Whenever a line carries the word "Emily", pull it out of the entries.

-- Provided information follows --

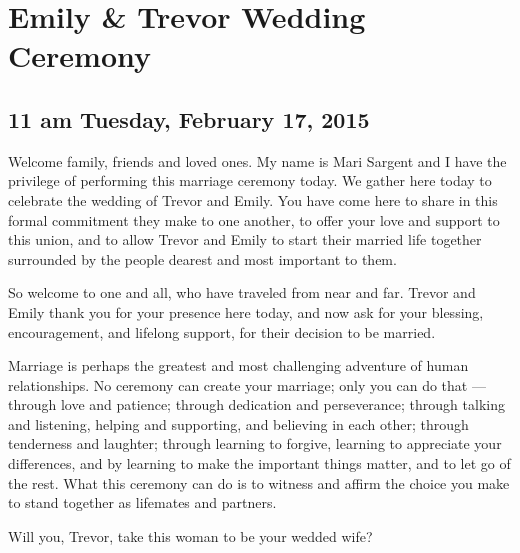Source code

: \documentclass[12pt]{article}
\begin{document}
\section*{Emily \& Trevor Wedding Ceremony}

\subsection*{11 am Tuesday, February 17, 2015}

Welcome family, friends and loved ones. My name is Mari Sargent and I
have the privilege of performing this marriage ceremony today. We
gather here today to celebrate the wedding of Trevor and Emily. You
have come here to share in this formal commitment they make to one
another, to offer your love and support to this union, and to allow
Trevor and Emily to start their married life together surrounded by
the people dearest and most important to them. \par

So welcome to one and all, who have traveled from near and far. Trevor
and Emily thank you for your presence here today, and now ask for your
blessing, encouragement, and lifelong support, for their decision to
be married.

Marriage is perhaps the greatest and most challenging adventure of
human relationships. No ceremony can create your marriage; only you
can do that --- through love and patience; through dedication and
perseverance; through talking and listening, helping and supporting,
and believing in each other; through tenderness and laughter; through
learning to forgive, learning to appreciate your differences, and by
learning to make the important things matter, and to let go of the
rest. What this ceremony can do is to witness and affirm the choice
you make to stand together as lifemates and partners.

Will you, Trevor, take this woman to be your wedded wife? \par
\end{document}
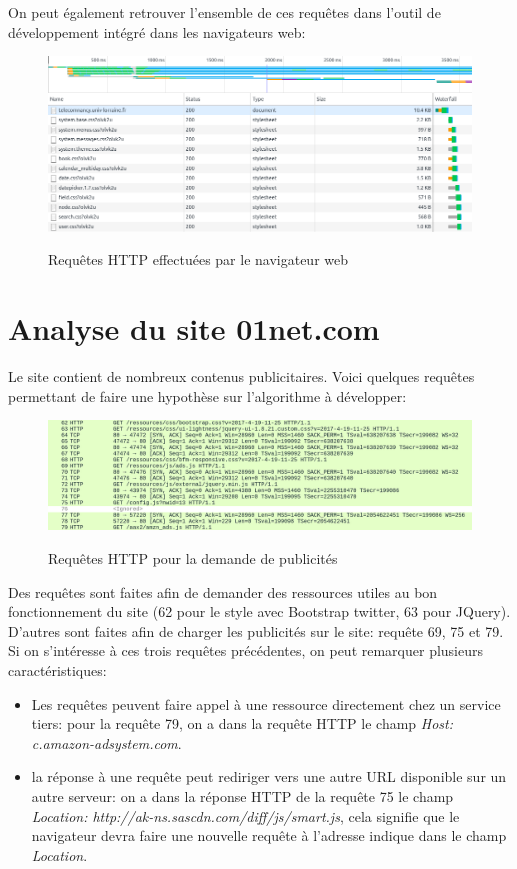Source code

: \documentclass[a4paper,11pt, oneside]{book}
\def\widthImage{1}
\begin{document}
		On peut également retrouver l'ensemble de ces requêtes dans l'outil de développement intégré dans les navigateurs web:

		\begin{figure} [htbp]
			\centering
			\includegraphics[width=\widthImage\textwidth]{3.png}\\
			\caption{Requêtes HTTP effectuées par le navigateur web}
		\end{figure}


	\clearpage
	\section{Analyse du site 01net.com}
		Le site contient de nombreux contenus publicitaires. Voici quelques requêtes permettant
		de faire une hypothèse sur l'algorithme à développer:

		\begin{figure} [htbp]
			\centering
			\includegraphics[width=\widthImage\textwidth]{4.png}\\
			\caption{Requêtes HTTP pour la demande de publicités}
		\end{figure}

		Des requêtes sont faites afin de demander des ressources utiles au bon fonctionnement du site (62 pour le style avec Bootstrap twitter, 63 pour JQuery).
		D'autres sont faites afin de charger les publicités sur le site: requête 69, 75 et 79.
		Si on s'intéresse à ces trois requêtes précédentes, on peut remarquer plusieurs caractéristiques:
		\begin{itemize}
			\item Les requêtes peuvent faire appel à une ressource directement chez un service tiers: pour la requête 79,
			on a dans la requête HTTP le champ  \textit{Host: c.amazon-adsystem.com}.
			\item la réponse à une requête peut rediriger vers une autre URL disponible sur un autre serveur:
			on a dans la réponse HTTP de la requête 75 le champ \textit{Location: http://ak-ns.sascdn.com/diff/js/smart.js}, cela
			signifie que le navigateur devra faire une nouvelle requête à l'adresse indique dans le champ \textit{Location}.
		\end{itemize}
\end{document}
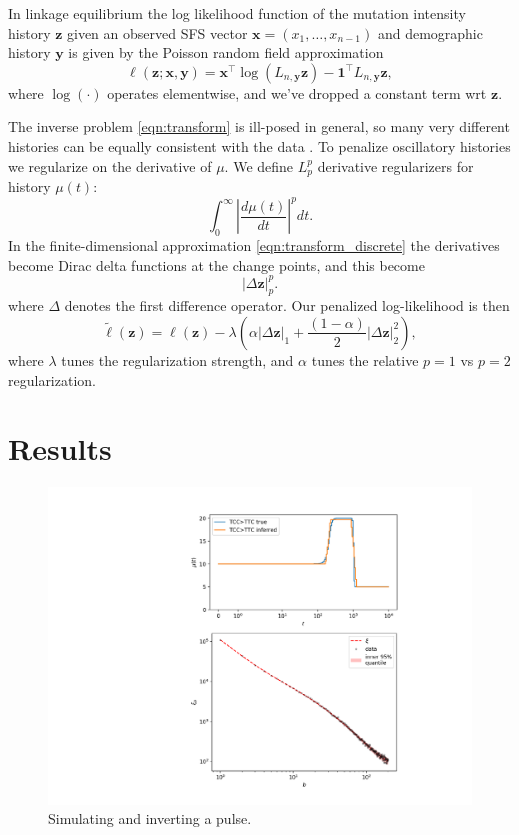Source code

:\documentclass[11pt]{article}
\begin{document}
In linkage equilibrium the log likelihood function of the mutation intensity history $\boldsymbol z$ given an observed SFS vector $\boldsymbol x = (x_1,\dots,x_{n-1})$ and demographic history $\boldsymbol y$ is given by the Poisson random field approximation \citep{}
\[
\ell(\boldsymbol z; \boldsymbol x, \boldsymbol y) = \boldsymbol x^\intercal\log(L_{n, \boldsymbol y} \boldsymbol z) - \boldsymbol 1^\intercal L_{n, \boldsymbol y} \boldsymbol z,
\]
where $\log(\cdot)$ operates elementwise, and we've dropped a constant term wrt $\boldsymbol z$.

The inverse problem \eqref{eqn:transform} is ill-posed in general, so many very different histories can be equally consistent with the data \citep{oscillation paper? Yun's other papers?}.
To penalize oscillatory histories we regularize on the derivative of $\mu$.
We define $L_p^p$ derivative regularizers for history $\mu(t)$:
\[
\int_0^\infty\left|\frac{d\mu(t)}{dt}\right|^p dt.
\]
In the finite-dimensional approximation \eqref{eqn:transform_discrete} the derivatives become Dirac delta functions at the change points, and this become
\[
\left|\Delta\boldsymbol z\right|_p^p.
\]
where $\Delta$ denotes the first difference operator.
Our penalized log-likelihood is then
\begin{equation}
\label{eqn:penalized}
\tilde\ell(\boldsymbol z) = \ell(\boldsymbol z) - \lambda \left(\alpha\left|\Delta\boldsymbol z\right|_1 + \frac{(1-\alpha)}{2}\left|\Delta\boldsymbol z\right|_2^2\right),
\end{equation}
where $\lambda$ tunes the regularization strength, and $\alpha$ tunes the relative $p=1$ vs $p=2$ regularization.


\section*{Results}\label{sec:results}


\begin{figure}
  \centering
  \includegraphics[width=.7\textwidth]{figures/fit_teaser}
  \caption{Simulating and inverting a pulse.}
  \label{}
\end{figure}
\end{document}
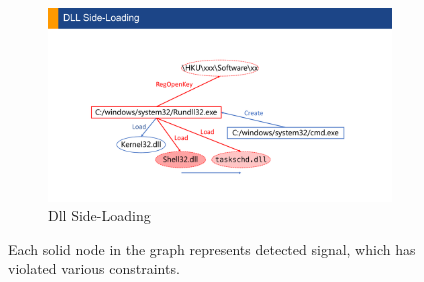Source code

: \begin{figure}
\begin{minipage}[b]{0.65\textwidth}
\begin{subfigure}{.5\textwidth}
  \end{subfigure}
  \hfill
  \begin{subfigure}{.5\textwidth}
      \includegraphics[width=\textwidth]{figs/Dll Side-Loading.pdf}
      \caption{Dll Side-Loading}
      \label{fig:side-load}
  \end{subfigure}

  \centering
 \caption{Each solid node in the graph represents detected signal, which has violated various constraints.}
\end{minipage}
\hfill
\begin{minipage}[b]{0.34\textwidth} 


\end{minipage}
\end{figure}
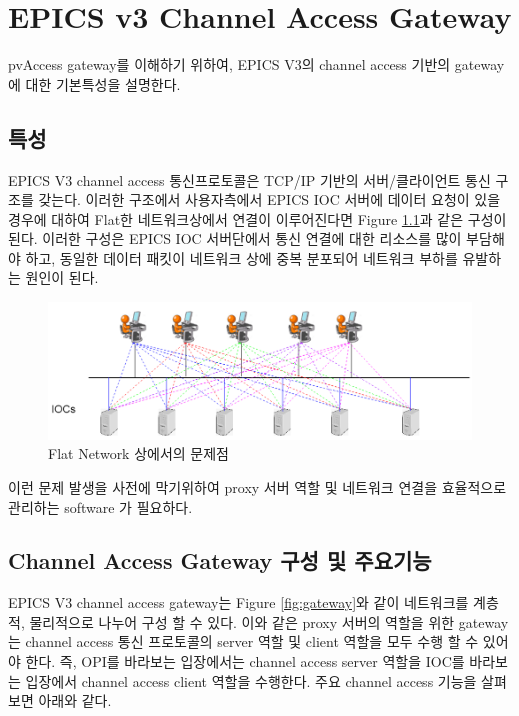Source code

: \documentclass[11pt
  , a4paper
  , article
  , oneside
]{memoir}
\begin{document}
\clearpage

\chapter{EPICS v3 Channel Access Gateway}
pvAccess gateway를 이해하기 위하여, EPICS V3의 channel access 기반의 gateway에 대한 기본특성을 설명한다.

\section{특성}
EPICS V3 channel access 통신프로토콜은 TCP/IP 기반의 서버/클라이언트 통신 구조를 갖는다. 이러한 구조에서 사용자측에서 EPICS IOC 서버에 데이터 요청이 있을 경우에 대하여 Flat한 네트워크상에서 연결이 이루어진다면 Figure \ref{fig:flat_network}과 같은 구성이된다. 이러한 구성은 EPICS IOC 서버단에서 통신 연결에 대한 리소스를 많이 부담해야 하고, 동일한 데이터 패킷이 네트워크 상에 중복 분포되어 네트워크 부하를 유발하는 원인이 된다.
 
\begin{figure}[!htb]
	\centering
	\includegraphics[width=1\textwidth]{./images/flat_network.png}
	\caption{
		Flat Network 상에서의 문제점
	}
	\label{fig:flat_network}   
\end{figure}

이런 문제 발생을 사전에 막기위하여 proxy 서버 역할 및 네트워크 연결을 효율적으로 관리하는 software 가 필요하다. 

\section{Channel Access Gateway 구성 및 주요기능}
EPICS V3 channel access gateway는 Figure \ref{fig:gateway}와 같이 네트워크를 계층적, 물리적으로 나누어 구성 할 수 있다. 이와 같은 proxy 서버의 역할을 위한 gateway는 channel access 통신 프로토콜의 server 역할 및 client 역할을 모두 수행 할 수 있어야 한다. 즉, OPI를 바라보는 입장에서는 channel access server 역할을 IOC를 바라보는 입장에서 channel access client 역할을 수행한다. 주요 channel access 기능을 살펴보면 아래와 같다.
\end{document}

-- Provided information concluded --
-- Provided information follows --

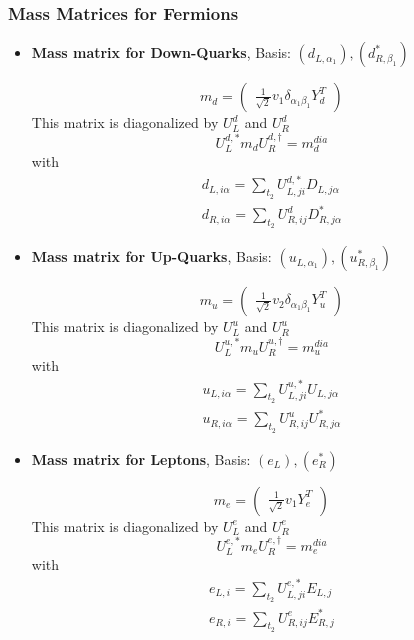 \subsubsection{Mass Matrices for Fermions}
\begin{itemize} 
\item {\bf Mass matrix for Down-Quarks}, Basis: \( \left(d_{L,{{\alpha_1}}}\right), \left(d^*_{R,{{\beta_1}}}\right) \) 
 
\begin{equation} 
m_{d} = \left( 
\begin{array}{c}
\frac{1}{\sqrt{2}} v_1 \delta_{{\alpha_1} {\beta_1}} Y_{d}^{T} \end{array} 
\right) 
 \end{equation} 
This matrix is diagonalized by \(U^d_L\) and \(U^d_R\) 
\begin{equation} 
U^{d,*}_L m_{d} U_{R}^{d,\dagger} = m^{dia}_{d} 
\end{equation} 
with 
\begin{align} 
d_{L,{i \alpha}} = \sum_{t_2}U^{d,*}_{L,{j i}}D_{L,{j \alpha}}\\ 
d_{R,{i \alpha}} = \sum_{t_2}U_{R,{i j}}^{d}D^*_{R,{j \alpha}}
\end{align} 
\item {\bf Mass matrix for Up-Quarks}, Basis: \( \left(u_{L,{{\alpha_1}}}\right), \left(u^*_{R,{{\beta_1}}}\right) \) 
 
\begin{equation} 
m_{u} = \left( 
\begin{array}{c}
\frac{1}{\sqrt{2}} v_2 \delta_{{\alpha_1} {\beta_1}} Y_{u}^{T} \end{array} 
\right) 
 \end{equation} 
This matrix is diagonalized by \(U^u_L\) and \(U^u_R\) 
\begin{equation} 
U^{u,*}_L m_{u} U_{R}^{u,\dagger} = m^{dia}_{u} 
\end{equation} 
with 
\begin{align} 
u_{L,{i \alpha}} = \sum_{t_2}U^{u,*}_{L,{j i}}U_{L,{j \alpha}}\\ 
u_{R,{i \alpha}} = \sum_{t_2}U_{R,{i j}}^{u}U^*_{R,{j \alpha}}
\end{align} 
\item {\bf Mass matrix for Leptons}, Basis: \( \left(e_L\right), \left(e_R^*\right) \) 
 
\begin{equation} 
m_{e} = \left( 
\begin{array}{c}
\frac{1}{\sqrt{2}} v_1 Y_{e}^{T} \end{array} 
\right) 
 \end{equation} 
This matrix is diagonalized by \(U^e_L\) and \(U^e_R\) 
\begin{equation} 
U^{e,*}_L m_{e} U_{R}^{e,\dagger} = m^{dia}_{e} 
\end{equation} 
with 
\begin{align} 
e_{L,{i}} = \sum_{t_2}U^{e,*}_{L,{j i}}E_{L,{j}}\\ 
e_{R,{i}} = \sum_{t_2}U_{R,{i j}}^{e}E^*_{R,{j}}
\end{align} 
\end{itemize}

-- Provided information concluded --

### Exercise solution
\section*{Emily \& Trevor Wedding Ceremony}
gather here today to celebrate the wedding of Trevor and Emily. You
Trevor and Emily to start their married life together surrounded by
and Emily thank you for your presence here today, and now ask for your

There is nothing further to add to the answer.